Can you transcribe every entry word for word, skipping the images?
PROVIDED DATA below:
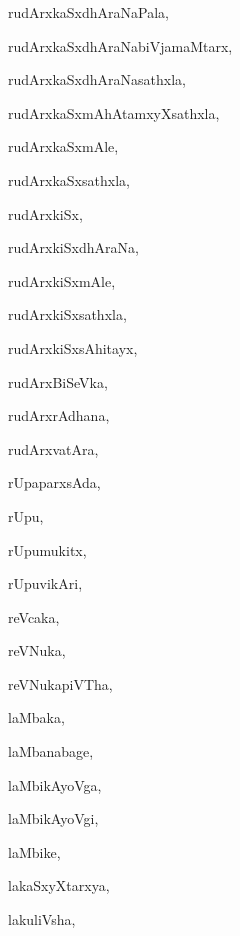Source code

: \begin{multicols}{3}
{\noindent
{rudArxkaSxdhAraNaPala}, \pageref{rudArxkaSxdhAraNaPala}

\noindent
{rudArxkaSxdhAraNabiVjamaMtarx}, \pageref{rudArxkaSxdhAraNabiVjamaMtarx}

\noindent
{rudArxkaSxdhAraNasathxla}, \pageref{rudArxkaSxdhAraNasathxla}

\noindent
{rudArxkaSxmAhAtamxyXsathxla}, \pageref{rudArxkaSxmAhAtamxyXsathxla}

\noindent
{rudArxkaSxmAle}, \pageref{rudArxkaSxmAle}

\noindent
{rudArxkaSxsathxla}, \pageref{rudArxkaSxsathxla}

\noindent
{rudArxkiSx}, \pageref{rudArxkiSx}

\noindent
{rudArxkiSxdhAraNa}, \pageref{rudArxkiSxdhAraNa}

\noindent
{rudArxkiSxmAle}, \pageref{rudArxkiSxmAle}

\noindent
{rudArxkiSxsathxla}, \pageref{rudArxkiSxsathxla}

\noindent
{rudArxkiSxsAhitayx}, \pageref{rudArxkiSxsAhitayx}

\noindent
{rudArxBiSeVka}, \pageref{rudArxBiSeVka}

\noindent
{rudArxrAdhana}, \pageref{rudArxrAdhana}

\noindent
{rudArxvatAra}, \pageref{rudArxvatAra}

\noindent
{rUpaparxsAda}, \pageref{rUpaparxsAda}

\noindent
{rUpu}, \pageref{rUpu}

\noindent
{rUpumukitx}, \pageref{rUpumukitx}

\noindent
{rUpuvikAri}, \pageref{rUpuvikAri}

\noindent
{reVcaka}, \pageref{reVcaka}

\noindent
{reVNuka}, \pageref{reVNuka}

\noindent
{reVNukapiVTha}, \pageref{reVNukapiVTha}

\noindent
{laMbaka}, \pageref{laMbaka}

\noindent
{laMbanabage}, \pageref{laMbanabage}

\noindent
{laMbikAyoVga}, \pageref{laMbikAyoVga}

\noindent
{laMbikAyoVgi}, \pageref{laMbikAyoVgi}

\noindent
{laMbike}, \pageref{laMbike}

\noindent
{lakaSxyXtarxya}, \pageref{lakaSxyXtarxya}

\noindent
{lakuliVsha}, \pageref{lakuliVsha}

}
\end{multicols}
End of PROVIDED DATA.
**RESULT OF THE TASK**.
Source code

: \begin{multicols}{3}
{\noindent
{rudArxkaSxdhAraNaPala}, \pageref{rudArxkaSxdhAraNaPala}

\noindent
{rudArxkaSxdhAraNabiVjamaMtarx}, \pageref{rudArxkaSxdhAraNabiVjamaMtarx}

\noindent
{rudArxkaSxdhAraNasathxla}, \pageref{rudArxkaSxdhAraNasathxla}

\noindent
{rudArxkaSxmAhAtamxyXsathxla}, \pageref{rudArxkaSxmAhAtamxyXsathxla}

\noindent
{rudArxkaSxmAle}, \pageref{rudArxkaSxmAle}

\noindent
{rudArxkaSxsathxla}, \pageref{rudArxkaSxsathxla}

\noindent
{rudArxkiSx}, \pageref{rudArxkiSx}

\noindent
{rudArxkiSxdhAraNa}, \pageref{rudArxkiSxdhAraNa}

\noindent
{rudArxkiSxmAle}, \pageref{rudArxkiSxmAle}

\noindent
{rudArxkiSxsathxla}, \pageref{rudArxkiSxsathxla}

\noindent
{rudArxkiSxsAhitayx}, \pageref{rudArxkiSxsAhitayx}

\noindent
{rudArxBiSeVka}, \pageref{rudArxBiSeVka}

\noindent
{rudArxrAdhana}, \pageref{rudArxrAdhana}

\noindent
{rudArxvatAra}, \pageref{rudArxvatAra}

\noindent
{rUpaparxsAda}, \pageref{rUpaparxsAda}

\noindent
{rUpu}, \pageref{rUpu}

\noindent
{rUpumukitx}, \pageref{rUpumukitx}

\noindent
{rUpuvikAri}, \pageref{rUpuvikAri}

\noindent
{reVcaka}, \pageref{reVcaka}

\noindent
{reVNuka}, \pageref{reVNuka}

\noindent
{reVNukapiVTha}, \pageref{reVNukapiVTha}

\noindent
{laMbaka}, \pageref{laMbaka}

\noindent
{laMbanabage}, \pageref{laMbanabage}

\noindent
{laMbikAyoVga}, \pageref{laMbikAyoVga}

\noindent
{laMbikAyoVgi}, \pageref{laMbikAyoVgi}

\noindent
{laMbike}, \pageref{laMbike}

\noindent
{lakaSxyXtarxya}, \pageref{lakaSxyXtarxya}

\noindent
{lakuliVsha}, \pageref{lakuliVsha}

}
\end{multicols}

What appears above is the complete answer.